Across the entries below, work out how many lines contain "DoxyAuthor". Respond with the number and no other text.

== == ==

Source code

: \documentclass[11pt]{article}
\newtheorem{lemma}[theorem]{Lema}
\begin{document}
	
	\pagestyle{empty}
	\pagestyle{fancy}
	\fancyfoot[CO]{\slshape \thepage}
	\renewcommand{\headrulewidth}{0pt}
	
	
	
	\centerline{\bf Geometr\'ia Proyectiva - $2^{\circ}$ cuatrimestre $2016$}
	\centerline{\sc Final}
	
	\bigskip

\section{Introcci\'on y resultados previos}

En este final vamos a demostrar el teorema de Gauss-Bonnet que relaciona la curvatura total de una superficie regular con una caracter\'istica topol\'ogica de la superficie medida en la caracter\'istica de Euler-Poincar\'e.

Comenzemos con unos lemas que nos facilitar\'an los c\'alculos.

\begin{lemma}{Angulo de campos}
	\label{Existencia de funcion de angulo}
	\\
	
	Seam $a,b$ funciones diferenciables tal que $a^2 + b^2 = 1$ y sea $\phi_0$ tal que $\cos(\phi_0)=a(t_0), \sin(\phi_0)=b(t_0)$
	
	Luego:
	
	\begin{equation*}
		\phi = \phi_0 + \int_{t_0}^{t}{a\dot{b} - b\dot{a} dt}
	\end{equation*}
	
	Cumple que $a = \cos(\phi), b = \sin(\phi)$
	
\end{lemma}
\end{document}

== == ==

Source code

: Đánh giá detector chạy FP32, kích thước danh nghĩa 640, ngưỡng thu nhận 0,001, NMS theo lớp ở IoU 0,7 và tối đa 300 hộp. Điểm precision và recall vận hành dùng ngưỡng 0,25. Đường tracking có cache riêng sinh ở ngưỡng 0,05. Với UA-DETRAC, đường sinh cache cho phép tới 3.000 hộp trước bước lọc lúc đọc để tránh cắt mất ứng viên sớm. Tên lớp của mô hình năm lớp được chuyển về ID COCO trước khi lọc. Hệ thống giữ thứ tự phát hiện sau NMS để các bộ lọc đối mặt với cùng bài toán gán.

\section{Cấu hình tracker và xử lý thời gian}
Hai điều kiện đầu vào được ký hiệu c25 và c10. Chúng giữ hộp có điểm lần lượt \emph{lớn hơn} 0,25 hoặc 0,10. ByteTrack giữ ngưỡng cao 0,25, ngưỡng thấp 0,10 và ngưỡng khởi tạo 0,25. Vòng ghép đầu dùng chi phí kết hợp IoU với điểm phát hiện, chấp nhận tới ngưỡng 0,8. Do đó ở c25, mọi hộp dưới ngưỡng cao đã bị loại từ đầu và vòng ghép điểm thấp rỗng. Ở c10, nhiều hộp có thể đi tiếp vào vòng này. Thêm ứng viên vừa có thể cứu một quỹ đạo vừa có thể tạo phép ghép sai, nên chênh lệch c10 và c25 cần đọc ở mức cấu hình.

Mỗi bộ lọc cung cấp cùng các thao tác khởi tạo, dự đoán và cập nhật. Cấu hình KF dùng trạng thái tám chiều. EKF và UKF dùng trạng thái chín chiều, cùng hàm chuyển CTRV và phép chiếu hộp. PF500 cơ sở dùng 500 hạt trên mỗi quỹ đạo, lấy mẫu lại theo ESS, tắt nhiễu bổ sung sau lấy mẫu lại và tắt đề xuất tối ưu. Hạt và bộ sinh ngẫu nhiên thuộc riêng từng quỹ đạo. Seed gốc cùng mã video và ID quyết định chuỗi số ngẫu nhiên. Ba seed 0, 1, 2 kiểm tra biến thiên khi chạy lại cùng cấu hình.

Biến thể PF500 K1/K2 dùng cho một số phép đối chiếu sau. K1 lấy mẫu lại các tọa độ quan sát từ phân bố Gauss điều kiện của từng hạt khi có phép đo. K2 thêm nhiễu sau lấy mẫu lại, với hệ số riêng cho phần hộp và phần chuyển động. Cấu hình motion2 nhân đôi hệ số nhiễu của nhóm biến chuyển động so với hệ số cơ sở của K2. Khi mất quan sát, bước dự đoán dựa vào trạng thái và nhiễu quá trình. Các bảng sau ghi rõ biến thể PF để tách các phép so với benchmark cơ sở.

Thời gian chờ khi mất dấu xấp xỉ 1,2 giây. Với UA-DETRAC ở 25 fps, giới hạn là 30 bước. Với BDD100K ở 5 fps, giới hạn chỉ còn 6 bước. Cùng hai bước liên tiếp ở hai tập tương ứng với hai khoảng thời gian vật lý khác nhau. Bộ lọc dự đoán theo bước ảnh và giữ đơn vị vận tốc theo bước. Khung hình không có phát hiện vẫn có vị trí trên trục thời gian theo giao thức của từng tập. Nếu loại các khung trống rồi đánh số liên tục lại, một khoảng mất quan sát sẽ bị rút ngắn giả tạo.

== == ==

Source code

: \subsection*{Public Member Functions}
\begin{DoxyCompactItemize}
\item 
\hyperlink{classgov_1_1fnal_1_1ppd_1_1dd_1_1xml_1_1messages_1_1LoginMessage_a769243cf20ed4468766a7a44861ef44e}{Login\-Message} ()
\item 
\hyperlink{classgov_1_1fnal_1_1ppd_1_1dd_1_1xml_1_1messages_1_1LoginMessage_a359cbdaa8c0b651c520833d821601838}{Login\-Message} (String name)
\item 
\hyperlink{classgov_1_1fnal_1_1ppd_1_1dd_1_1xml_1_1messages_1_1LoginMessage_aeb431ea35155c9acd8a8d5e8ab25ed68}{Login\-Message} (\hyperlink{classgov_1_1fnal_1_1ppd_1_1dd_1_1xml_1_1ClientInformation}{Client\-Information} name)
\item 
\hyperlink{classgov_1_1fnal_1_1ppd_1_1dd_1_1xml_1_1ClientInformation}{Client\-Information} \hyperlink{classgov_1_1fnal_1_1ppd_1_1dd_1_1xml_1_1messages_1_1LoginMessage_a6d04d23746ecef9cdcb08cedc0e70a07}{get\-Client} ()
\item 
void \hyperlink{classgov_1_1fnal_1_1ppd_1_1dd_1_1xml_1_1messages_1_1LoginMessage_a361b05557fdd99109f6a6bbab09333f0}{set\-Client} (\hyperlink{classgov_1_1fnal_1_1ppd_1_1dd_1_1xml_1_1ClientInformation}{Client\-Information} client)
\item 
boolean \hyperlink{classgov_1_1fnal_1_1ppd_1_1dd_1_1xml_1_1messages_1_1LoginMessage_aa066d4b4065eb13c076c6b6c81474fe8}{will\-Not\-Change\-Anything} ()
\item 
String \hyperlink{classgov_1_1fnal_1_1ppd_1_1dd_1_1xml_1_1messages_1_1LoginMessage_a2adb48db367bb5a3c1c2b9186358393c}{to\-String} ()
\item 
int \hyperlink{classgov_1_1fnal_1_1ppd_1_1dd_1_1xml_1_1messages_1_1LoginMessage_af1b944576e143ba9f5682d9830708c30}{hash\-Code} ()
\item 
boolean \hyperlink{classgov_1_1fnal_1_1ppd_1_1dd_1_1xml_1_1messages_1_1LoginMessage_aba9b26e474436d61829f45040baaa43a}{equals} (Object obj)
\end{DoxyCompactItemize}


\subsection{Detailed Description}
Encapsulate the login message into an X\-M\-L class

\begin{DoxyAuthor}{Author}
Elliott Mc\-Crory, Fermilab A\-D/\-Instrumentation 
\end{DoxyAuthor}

== == ==

§ **Response**
2